• _Task item_
Copy the lines below word for word, skipping any image.
____________
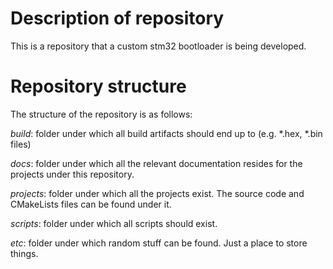 # Description of repository
This is a repository that a custom stm32 bootloader is being developed.

# Repository structure
The structure of the repository is as follows:

*build*: folder under which all build artifacts should end up to (e.g. *.hex, *.bin files)

*docs*: folder under which all the relevant documentation resides for the projects under this repository.

*projects*: folder under which all the projects exist. The source code and CMakeLists files can be found under it.

*scripts*: folder under which all scripts should exist.

*etc*: folder under which random stuff can be found. Just a place to store things.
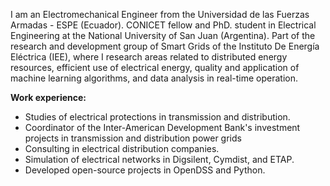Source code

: I am an Electromechanical Engineer from the Universidad de las Fuerzas Armadas - ESPE (Ecuador). CONICET fellow and PhD. student in Electrical Engineering at the National University of San Juan (Argentina). Part of the research and development group of Smart Grids of the Instituto De Energía Eléctrica (IEE), where I research areas related to distributed energy resources, efficient use of electrical energy, quality and application of machine learning algorithms, and data analysis in real-time operation.

**Work experience:**
- Studies of electrical protections in transmission and distribution.
- Coordinator of the Inter-American Development Bank's investment projects in transmission and distribution power grids  
- Consulting in electrical distribution companies.
- Simulation of electrical networks in Digsilent, Cymdist, and ETAP.
- Developed open-source projects in OpenDSS and Python.
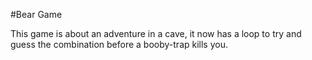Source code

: #Bear Game

This game is about an adventure in a cave, it now has a loop to try and guess the combination before a booby-trap kills you.
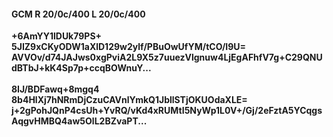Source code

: #### GCM R 20/0c/400 L 20/0c/400
**+6AmYY1lDUk79PS+**<br/>**5JIZ9xCKyODW1aXlD129w2ylf/PBuOwUfYM/tCO/I9U=**<br/>**AVVOv/d74JAJws0xgPviA2L9X5z7uuezVlgnuw4LjEgAFhfV7g+C29QNUdBTbJ+kK4Sp7p+ccqBOWnuY...**<br/><br/>
**8IJ/BDFawq+8mgq4**<br/>**8b4HlXj7hNRmDjCzuCAVnlYmkQ1JbllSTjOKUOdaXLE=**<br/>**j+2gPohJQnP4csUh+YvRQ/vKd4xRUMtI5NyWp1L0V+/Gj/2eFztA5YCqgsAqgvHMBQ4aw5OlL2BZvaPT...**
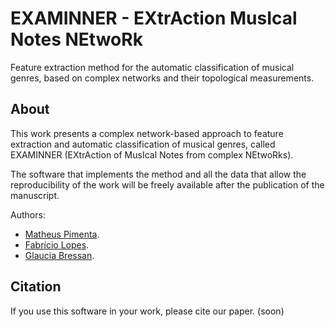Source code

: # EXAMINNER - EXtrAction MusIcal Notes NEtwoRk 
Feature extraction method for the automatic classification of musical genres, based on complex networks and their topological measurements.

## About
This work presents a complex network-based approach to feature extraction and automatic classification of musical genres, called EXAMINNER (EXtrAction of MusIcal Notes from complex NEtwoRks).

The software that implements the method and all the data that allow the reproducibility of the work will be freely available after the publication of the manuscript.

Authors:
* [Matheus Pimenta](https://github.com/omatheuspimenta).
* [Fabrício Lopes](https://github.com/fabriciomlopes).
* [Glaucia Bressan](https://github.com/glauciabressan).

## Citation
If you use this software in your work, please cite our paper. (soon)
____________
• _The answer_
 # Description of repository
This is a repository that a custom stm32 bootloader is being developed.

# Repository structure
The structure of the repository is as follows:

*build*: folder under which all build artifacts should end up to (e.g. *.hex, *.bin files)

*docs*: folder under which all the relevant documentation resides for the projects under this repository.

*projects*: folder under which all the projects exist. The source code and CMakeLists files can be found under it.

*scripts*: folder under which all scripts should exist.

*etc*: folder under which random stuff can be found. Just a place to store things.
Source code

: I am an Electromechanical Engineer from the Universidad de las Fuerzas Armadas - ESPE (Ecuador). CONICET fellow and PhD. student in Electrical Engineering at the National University of San Juan (Argentina). Part of the research and development group of Smart Grids of the Instituto De Energía Eléctrica (IEE), where I research areas related to distributed energy resources, efficient use of electrical energy, quality and application of machine learning algorithms, and data analysis in real-time operation.

**Work experience:**
- Studies of electrical protections in transmission and distribution.
- Coordinator of the Inter-American Development Bank's investment projects in transmission and distribution power grids  
- Consulting in electrical distribution companies.
- Simulation of electrical networks in Digsilent, Cymdist, and ETAP.
- Developed open-source projects in OpenDSS and Python.
Source code

: #Bear Game

This game is about an adventure in a cave, it now has a loop to try and guess the combination before a booby-trap kills you.
Source code

: #### GCM R 20/0c/400 L 20/0c/400
**+6AmYY1lDUk79PS+**<br/>**5JIZ9xCKyODW1aXlD129w2ylf/PBuOwUfYM/tCO/I9U=**<br/>**AVVOv/d74JAJws0xgPviA2L9X5z7uuezVlgnuw4LjEgAFhfV7g+C29QNUdBTbJ+kK4Sp7p+ccqBOWnuY...**<br/><br/>
**8IJ/BDFawq+8mgq4**<br/>**8b4HlXj7hNRmDjCzuCAVnlYmkQ1JbllSTjOKUOdaXLE=**<br/>**j+2gPohJQnP4csUh+YvRQ/vKd4xRUMtI5NyWp1L0V+/Gj/2eFztA5YCqgsAqgvHMBQ4aw5OlL2BZvaPT...**
Source code

: # EXAMINNER - EXtrAction MusIcal Notes NEtwoRk 
Feature extraction method for the automatic classification of musical genres, based on complex networks and their topological measurements.

## About
This work presents a complex network-based approach to feature extraction and automatic classification of musical genres, called EXAMINNER (EXtrAction of MusIcal Notes from complex NEtwoRks).

The software that implements the method and all the data that allow the reproducibility of the work will be freely available after the publication of the manuscript.

Authors:
* [Matheus Pimenta](https://github.com/omatheuspimenta).
* [Fabrício Lopes](https://github.com/fabriciomlopes).
* [Glaucia Bressan](https://github.com/glauciabressan).

## Citation
If you use this software in your work, please cite our paper. (soon)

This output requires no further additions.